WHAT THE TASK ASKS
Filter the data for "performance" and copy matching lines.

Data items:
■ ■ ■ ■ ■

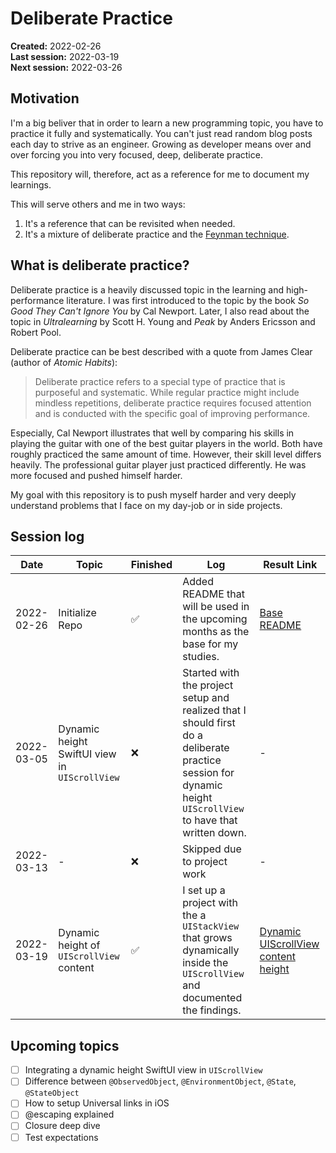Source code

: # Deliberate Practice

**Created:** 2022-02-26</br>
**Last session:** 2022-03-19</br>
**Next session:** 2022-03-26

## Motivation

I'm a big beliver that in order to learn a new programming topic, you have to practice it fully and systematically. You can't just read random blog posts each day to strive as an engineer. Growing as developer means over and over forcing you into very focused, deep, deliberate practice. 

This repository will, therefore, act as a reference for me to document my learnings. 

This will serve others and me in two ways:

1. It's a reference that can be revisited when needed.
1. It's a mixture of deliberate practice and the [Feynman technique](https://medium.com/taking-note/learning-from-the-feynman-technique-5373014ad230).

## What is deliberate practice?

Deliberate practice is a heavily discussed topic in the learning and high-performance literature. I was first introduced to the topic by the book *So Good They Can't Ignore You* by Cal Newport. Later, I also read about the topic in *Ultralearning* by Scott H. Young and *Peak* by Anders Ericsson and Robert Pool.

Deliberate practice can be best described with a quote from James Clear (author of *Atomic Habits*):

> Deliberate practice refers to a special type of practice that is purposeful and systematic. While regular practice might include mindless repetitions, deliberate practice requires focused attention and is conducted with the specific goal of improving performance.

Especially, Cal Newport illustrates that well by comparing his skills in playing the guitar with one of the best guitar players in the world. Both have roughly practiced the same amount of time. However, their skill level differs heavily. The professional guitar player just practiced differently. He was more focused and pushed himself harder.

My goal with this repository is to push myself harder and very deeply understand problems that I face on my day-job or in side projects.

## Session log

| Date | Topic | Finished | Log | Result Link |
| ----------- | ----------- | ----------- | ----------- | ----------- |
| 2022-02-26 | Initialize Repo | ✅ | Added README that will be used in the upcoming months as the base for my studies. | [Base README](https://github.com/Brudus/deliberate_practice) |
| 2022-03-05 | Dynamic height SwiftUI view in `UIScrollView` | ❌ | Started with the project setup and realized that I should first do a deliberate practice session for dynamic height `UIScrollView` to have that written down. | - |
| 2022-03-13 | - | ❌ | Skipped due to project work | - |
| 2022-03-19 | Dynamic height of `UIScrollView` content | ✅ | I set up a project with the a `UIStackView` that grows dynamically inside the `UIScrollView` and documented the findings. | [Dynamic UIScrollView content height](https://github.com/Brudus/deliberate_practice/blob/main/UIKit/DynamicUIScrollView/DynamicUIScrollView.md) |

## Upcoming topics

- [ ] Integrating a dynamic height SwiftUI view in `UIScrollView`
- [ ] Difference between `@ObservedObject`, `@EnvironmentObject`, `@State`, `@StateObject`
- [ ] How to setup Universal links in iOS
- [ ] @escaping explained
- [ ] Closure deep dive
- [ ] Test expectations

■ ■ ■ ■ ■

TASK ANSWER
Deliberate practice is a heavily discussed topic in the learning and high-performance literature. I was first introduced to the topic by the book *So Good They Can't Ignore You* by Cal Newport. Later, I also read about the topic in *Ultralearning* by Scott H. Young and *Peak* by Anders Ericsson and Robert Pool.
> Deliberate practice refers to a special type of practice that is purposeful and systematic. While regular practice might include mindless repetitions, deliberate practice requires focused attention and is conducted with the specific goal of improving performance.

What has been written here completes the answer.